26.3.06

Esboço


Naquele tempo (*) já chegara à época em que perder os óculos integrara-se à rotina. A surdez chegaria em breve, vinha da mãe, que também sofria de presbiopia, o nome clínico da vista cansada. As duas deficiências precisavam ser encaradas com galhardia.
Compreendia, então, por que o pai lia grudado no papel, sem óculos, tão próximo das letras, voltando, a cada chamado, um olhar apertado e angustiado de quem sabe que não verá ou não entenderá aquele que pede sua atenção.

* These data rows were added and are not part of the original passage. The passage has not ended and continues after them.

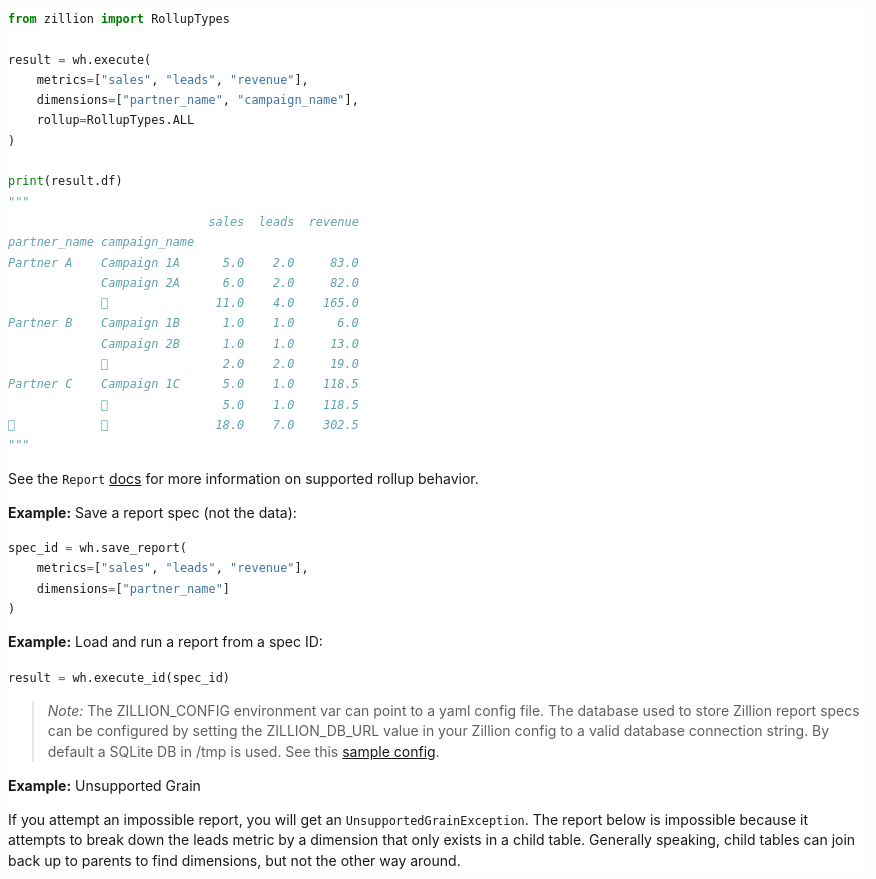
 ```python
from zillion import RollupTypes

result = wh.execute(
    metrics=["sales", "leads", "revenue"],
    dimensions=["partner_name", "campaign_name"],
    rollup=RollupTypes.ALL
)

print(result.df)
"""
                            sales  leads  revenue
partner_name campaign_name
Partner A    Campaign 1A      5.0    2.0     83.0
             Campaign 2A      6.0    2.0     82.0
             􏿿               11.0    4.0    165.0
Partner B    Campaign 1B      1.0    1.0      6.0
             Campaign 2B      1.0    1.0     13.0
             􏿿                2.0    2.0     19.0
Partner C    Campaign 1C      5.0    1.0    118.5
             􏿿                5.0    1.0    118.5
􏿿            􏿿               18.0    7.0    302.5
"""
```

See the `Report`
[docs](https://totalhack.github.io/zillion/zillion.report/#report) for more
information on supported rollup behavior.

**Example:** Save a report spec (not the data):

```python
spec_id = wh.save_report(
    metrics=["sales", "leads", "revenue"],
    dimensions=["partner_name"]
)
```

**Example:** Load and run a report from a spec ID:

```python
result = wh.execute_id(spec_id)
```

> *Note:* The ZILLION_CONFIG environment var can point to a yaml config file.
The database used to store Zillion report specs can be configured by setting
the ZILLION_DB_URL value in your Zillion config to a valid database connection
string. By default a SQLite DB in /tmp is used. See this [sample
config](https://github.com/totalhack/zillion/blob/master/examples/sample_config.yaml).

**Example:** Unsupported Grain

If you attempt an impossible report, you will get an
`UnsupportedGrainException`. The report below is impossible because it
attempts to break down the leads metric by a dimension that only exists
in a child table. Generally speaking, child tables can join back up to
parents to find dimensions, but not the other way around.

Olhos míopes se apertam desde as bochechas, franzem não apenas o cenho, mas os lábios, esforçando-se para descobrir o que de seu dono desejam.

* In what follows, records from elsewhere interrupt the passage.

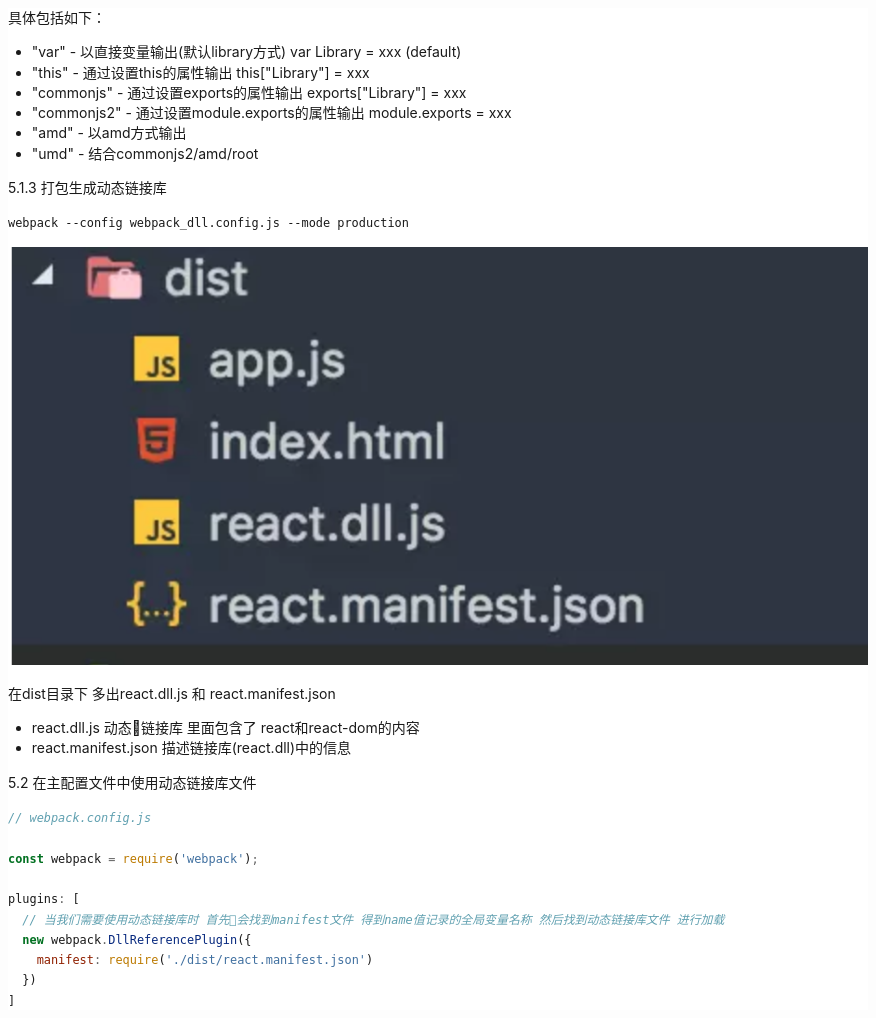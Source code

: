 具体包括如下：

- "var" - 以直接变量输出(默认library方式) var Library = xxx (default)
- "this" - 通过设置this的属性输出 this["Library"] = xxx
- "commonjs" - 通过设置exports的属性输出 exports["Library"] = xxx
- "commonjs2" - 通过设置module.exports的属性输出 module.exports = xxx
- "amd" - 以amd方式输出
- "umd" - 结合commonjs2/amd/root

5.1.3 打包生成动态链接库

```
webpack --config webpack_dll.config.js --mode production
```

![image-20180829141259699](assets/image-20180829141259699.png)

在dist目录下 多出react.dll.js 和 react.manifest.json

- react.dll.js 动态链接库 里面包含了 react和react-dom的内容
- react.manifest.json 描述链接库(react.dll)中的信息

5.2 在主配置文件中使用动态链接库文件

```js
// webpack.config.js

const webpack = require('webpack');

plugins: [
  // 当我们需要使用动态链接库时 首先会找到manifest文件 得到name值记录的全局变量名称 然后找到动态链接库文件 进行加载
  new webpack.DllReferencePlugin({
    manifest: require('./dist/react.manifest.json')
  })
]
```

E quando os domingos eram lindos, exigindo que saísse, vinha o drama de enxergar sem ver corretamente, a inveja dos que conseguiam perceber detalhes sem a necessidade de lentes, óculos, pince-nez, binóculos, lupas, telescópios. (**) Uma ginástica mental antecedia os necessários movimentos novos para seu corpo cansado que não satisfazia mais às exigências da existência. Distinguir letrinhas miúdas quando estava com lentes de contato obrigava um dos braços a esticar-se ao máximo empunhando o papelucho, mas não tão distante que impedisse a simples visão dos caracteres que se juntavam em borrões indistintos. Melhor desistir da leitura ao se aparelhar para vislumbrar o que estivesse ao longe. Observaria paisagens, rostos, letreiros, mas não as atraentes letrinhas, as portas de seu mundo particular, intenso, divertido, único, pronto a ser desfrutado pelas outras pessoas que não se interessavam por este prazer solitário. Nos domingos de céu claro, a praia, os parques, a rua eram para encontrar gente, sentar-se em volta de mesas, rir alto, divertir-se a valer, sonhando em retornar ao conforto das janelas fechadas e do ar parado, empoeirado, turvo em que as letras promoviam passeios a locais bem mais fascinantes do que por onde costumava pisar.
Em alguns momentos, logo depois da tsunami, temia o mar verde escuro, inerte como os olhos de um gato adoentado, com pulsações baixas e solenes. O céu ficava azul escuro também, enquanto o perfume da água invadia os pulmões. Noutras ocasiões, o mar azul brilhante, ondas suaves e delicadas, o céu competindo com os tons azulados da água, a areia dourada aceleravam seus batimentos cardíacos e enchiam sua alma de felicidade inebriante. Sentia-se alvoroçada como uma menina apaixonada pela primeira vez na vida. Tentou traduzir tudo isso em textos escritos ali mesmo, sob a sombra da barraca de praia. Uma cena cinematográfica, da qual era protagonista e única espectadora. Nenhum esboço foi transformado em texto.